Google Answers relaunches, so far in Russia only
Google Answers launched today for the Russian market, as announced in Google Russia blog by a product manager from Mountain View, so it looks like expansion to other languages is only the matter of time. The service is not entirely unlike a competing answers service from another Internet company in Silicon Valley, but does feature some Google-specific features, such as tagging and prominence of search (do a view image to see the full screenshot).

Every new user to the system starts off with 100 points, and can spend those points asking a question. The cost of the question can be 10, 20, 30, 50, 80 or 100 points. A daily login to the site will earn you 5 points, every answer to the question will earn you 2 points, and ever rating for a specific answer will earn you 1 point.
One can also specify the number of days before the question is considered closed. The values are 1, 2, 3, 5, 10, 20, 30 with the default of 5 suggested.
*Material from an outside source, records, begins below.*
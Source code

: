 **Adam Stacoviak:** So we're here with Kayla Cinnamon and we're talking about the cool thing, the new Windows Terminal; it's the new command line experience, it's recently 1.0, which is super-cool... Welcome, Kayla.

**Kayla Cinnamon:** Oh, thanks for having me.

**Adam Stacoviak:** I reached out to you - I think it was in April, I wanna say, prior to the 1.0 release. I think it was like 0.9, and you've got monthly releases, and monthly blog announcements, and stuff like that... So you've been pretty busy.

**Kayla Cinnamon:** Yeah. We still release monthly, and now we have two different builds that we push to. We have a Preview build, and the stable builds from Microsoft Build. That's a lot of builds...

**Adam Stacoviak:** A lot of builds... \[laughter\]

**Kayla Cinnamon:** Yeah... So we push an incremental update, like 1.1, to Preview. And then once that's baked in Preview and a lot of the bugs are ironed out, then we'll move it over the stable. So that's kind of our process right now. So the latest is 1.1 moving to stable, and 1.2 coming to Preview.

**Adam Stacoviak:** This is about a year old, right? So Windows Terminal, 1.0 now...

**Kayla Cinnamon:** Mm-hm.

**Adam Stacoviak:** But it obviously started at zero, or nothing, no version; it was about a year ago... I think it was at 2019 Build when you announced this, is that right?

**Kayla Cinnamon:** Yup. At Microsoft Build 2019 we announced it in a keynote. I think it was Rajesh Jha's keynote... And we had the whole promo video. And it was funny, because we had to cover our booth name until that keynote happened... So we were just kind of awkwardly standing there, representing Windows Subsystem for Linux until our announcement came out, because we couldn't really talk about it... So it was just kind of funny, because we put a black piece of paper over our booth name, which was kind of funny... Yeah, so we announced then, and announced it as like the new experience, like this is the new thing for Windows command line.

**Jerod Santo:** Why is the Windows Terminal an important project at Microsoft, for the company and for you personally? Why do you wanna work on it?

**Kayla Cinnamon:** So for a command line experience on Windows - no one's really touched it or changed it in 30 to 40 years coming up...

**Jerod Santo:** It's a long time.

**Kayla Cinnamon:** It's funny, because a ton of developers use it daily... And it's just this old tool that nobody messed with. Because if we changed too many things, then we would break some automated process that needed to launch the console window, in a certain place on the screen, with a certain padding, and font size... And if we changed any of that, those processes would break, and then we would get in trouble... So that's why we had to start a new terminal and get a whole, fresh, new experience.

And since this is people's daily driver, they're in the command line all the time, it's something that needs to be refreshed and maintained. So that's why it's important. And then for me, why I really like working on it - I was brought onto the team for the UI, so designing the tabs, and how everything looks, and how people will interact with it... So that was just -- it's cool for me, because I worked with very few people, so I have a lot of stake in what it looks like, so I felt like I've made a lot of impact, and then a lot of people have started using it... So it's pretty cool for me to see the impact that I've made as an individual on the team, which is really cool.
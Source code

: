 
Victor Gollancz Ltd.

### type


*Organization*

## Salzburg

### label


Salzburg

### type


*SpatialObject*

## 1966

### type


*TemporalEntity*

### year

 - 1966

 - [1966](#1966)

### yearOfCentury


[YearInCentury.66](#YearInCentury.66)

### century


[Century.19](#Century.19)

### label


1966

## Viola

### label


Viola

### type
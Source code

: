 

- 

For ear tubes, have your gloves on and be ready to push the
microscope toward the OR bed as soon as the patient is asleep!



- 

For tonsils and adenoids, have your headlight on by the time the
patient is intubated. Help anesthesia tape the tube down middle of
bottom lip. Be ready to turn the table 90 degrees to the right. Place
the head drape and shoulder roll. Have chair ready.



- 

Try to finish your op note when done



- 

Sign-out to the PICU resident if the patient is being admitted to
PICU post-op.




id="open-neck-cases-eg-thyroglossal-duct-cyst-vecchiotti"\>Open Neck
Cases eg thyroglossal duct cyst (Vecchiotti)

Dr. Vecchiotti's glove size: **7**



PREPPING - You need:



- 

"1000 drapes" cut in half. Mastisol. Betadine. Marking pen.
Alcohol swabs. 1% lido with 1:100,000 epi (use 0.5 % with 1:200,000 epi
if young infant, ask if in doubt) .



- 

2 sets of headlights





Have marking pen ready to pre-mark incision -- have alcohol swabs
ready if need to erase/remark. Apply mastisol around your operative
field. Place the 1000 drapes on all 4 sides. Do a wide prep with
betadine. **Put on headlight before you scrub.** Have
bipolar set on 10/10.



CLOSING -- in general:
The best answer gets all the points paid by the user who asked that question, so there’s motivation in answering higher-priced questions first. If in process the answer gets high rating from other users, the author of the answer gets additional points. If the answer is “dugg down”, the author of the answer can lose points.

The sidebar links allow you to browse the questions you’ve asked, the answers you’ve submitted, the tags you’ve subscribed to (Google will probably call them labels in English UI), and the starred Q&A.